Calculating eigen values of very large sparse matrices in python

Calculating eigen values of very large sparse matrices in python - python

I have a very large sparse matrix which represents a transition martix in a Markov Chain, i.e. the sum of each row of the matrix equals one and I'm interested in finding the first eigenvalue and its corresponding vector which is smaller than one. I know that the eigenvalues are bounded in the section [-1, 1] and they are all real (non-complex).
I am trying to calculate the values using python's scipy.sparse.eigs function, however, one of the parameters of the functions is the number of eigenvalues/vectors to estimate and every time I've increased the number of parameters to estimate, the numbers of eigenvalues which are exactly one grew as well.
Needless to say, I am using the which parameter with the value 'LR' in order to get the k largest eigenvalues, with k being the number of values to estimate.
Does anyone have an idea how to solve this problem (finding the first eigenvalue smaller than one and its corresponding vector)?

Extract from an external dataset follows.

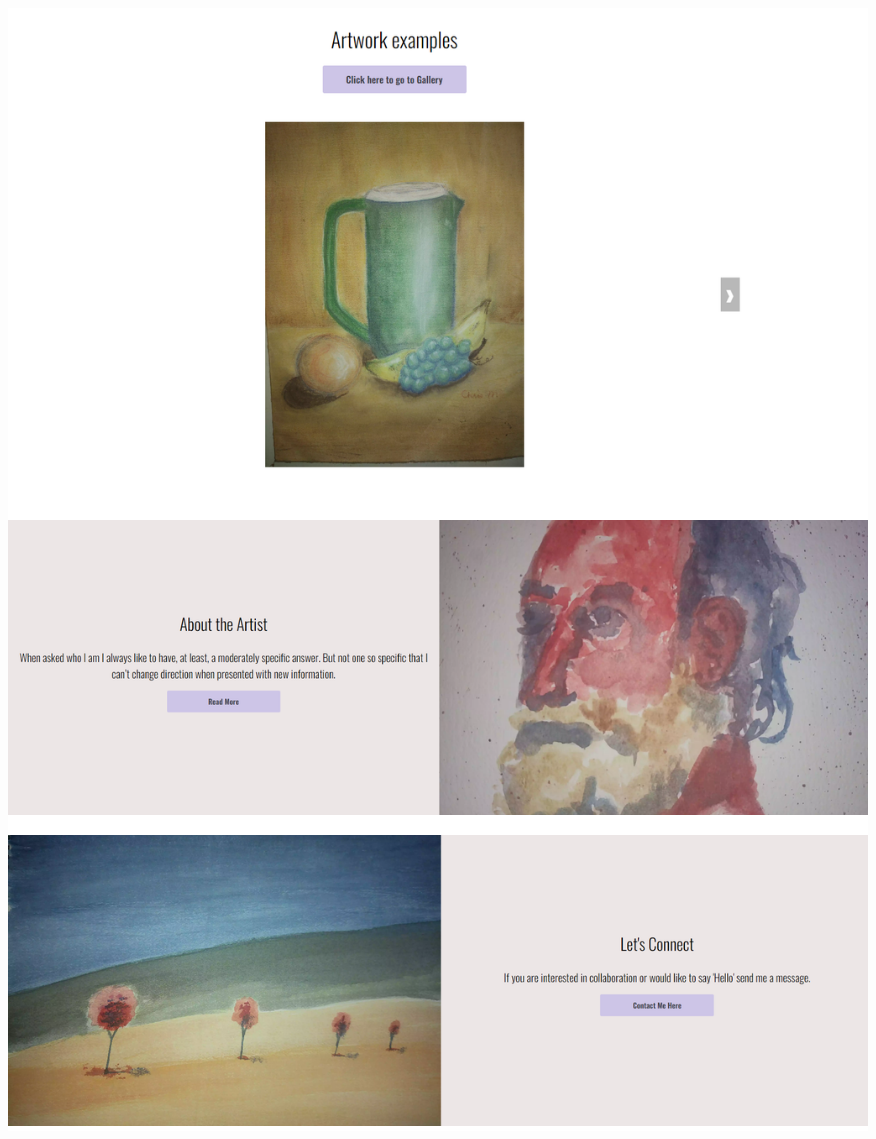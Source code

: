 ![Mockup](./assets/images/Artwork%20Examples.%20carusel.png)

![Mockup](./assets/images/About%20the%20Artist%20Snipet.png)

![Mockup](./assets/images/Lets%20Connet%20Snipet.png)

I agree with #pv. If your matrix S was symmetric, you could see it as a laplacian matrix of the matrix I - S. The number of connected components of I - S is the number of zero-eigenvalues of this matrix (i.e, the dimension of the space associated to eigenvalue 1 of S). You could check the number of connected components of the graph whose similarity matrix is I - S*S' for a start, e.g. with scipy.sparse.csgraph.connected_components.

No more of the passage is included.